(Material provided)

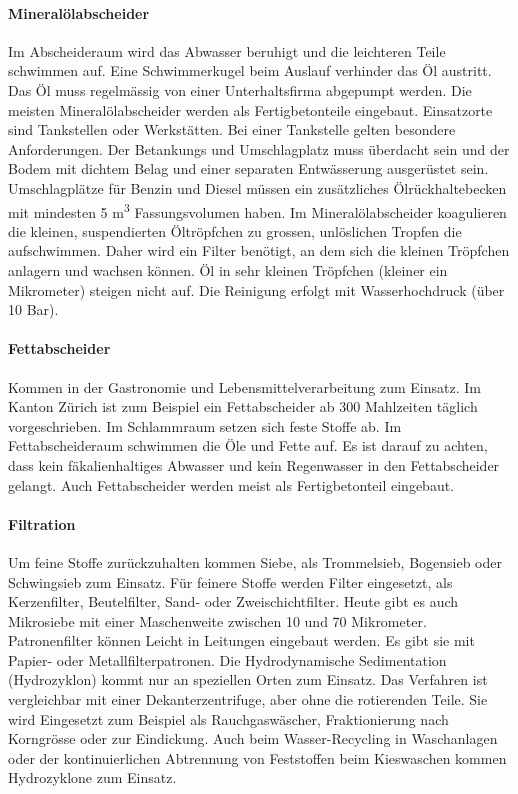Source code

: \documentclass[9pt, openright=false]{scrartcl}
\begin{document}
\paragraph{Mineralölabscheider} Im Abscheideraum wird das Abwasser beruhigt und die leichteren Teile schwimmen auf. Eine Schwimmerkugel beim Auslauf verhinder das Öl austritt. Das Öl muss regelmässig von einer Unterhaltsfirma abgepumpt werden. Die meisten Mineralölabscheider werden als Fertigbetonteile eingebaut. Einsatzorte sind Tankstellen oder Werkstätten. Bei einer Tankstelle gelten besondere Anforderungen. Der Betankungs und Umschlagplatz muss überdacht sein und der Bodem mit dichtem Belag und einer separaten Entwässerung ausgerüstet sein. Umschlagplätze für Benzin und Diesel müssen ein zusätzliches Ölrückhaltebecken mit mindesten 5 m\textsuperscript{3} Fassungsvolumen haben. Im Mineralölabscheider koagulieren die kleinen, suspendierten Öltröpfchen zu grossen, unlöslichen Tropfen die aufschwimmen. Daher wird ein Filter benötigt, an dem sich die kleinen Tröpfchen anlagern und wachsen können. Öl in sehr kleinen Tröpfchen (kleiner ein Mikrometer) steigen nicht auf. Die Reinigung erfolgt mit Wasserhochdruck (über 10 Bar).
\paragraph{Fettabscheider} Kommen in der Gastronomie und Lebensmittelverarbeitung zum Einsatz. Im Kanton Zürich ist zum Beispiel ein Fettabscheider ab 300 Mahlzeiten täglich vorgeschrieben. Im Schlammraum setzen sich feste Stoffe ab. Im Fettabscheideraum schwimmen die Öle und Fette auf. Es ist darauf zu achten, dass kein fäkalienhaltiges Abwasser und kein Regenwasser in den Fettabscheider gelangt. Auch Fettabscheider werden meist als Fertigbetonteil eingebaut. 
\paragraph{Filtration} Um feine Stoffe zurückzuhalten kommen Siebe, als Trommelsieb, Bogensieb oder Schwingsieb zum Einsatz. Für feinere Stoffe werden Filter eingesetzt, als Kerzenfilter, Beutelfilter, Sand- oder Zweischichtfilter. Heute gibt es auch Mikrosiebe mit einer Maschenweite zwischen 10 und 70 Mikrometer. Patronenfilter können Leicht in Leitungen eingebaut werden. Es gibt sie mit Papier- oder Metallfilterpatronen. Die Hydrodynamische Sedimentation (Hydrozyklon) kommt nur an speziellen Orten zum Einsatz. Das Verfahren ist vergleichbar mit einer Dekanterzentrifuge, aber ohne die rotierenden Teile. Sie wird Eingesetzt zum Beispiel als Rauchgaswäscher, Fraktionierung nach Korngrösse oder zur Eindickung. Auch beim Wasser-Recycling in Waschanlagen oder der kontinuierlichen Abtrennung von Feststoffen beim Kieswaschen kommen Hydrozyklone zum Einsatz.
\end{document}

(End Material provided)

■ Task prompt
From the line containing "als Fertigbetonteil eingebaut." down to the last line of the data, transcribe every line exactly; nothing else should appear.

■ Answer space
\paragraph{Fettabscheider} Kommen in der Gastronomie und Lebensmittelverarbeitung zum Einsatz. Im Kanton Zürich ist zum Beispiel ein Fettabscheider ab 300 Mahlzeiten täglich vorgeschrieben. Im Schlammraum setzen sich feste Stoffe ab. Im Fettabscheideraum schwimmen die Öle und Fette auf. Es ist darauf zu achten, dass kein fäkalienhaltiges Abwasser und kein Regenwasser in den Fettabscheider gelangt. Auch Fettabscheider werden meist als Fertigbetonteil eingebaut. 
\paragraph{Filtration} Um feine Stoffe zurückzuhalten kommen Siebe, als Trommelsieb, Bogensieb oder Schwingsieb zum Einsatz. Für feinere Stoffe werden Filter eingesetzt, als Kerzenfilter, Beutelfilter, Sand- oder Zweischichtfilter. Heute gibt es auch Mikrosiebe mit einer Maschenweite zwischen 10 und 70 Mikrometer. Patronenfilter können Leicht in Leitungen eingebaut werden. Es gibt sie mit Papier- oder Metallfilterpatronen. Die Hydrodynamische Sedimentation (Hydrozyklon) kommt nur an speziellen Orten zum Einsatz. Das Verfahren ist vergleichbar mit einer Dekanterzentrifuge, aber ohne die rotierenden Teile. Sie wird Eingesetzt zum Beispiel als Rauchgaswäscher, Fraktionierung nach Korngrösse oder zur Eindickung. Auch beim Wasser-Recycling in Waschanlagen oder der kontinuierlichen Abtrennung von Feststoffen beim Kieswaschen kommen Hydrozyklone zum Einsatz.
\end{document}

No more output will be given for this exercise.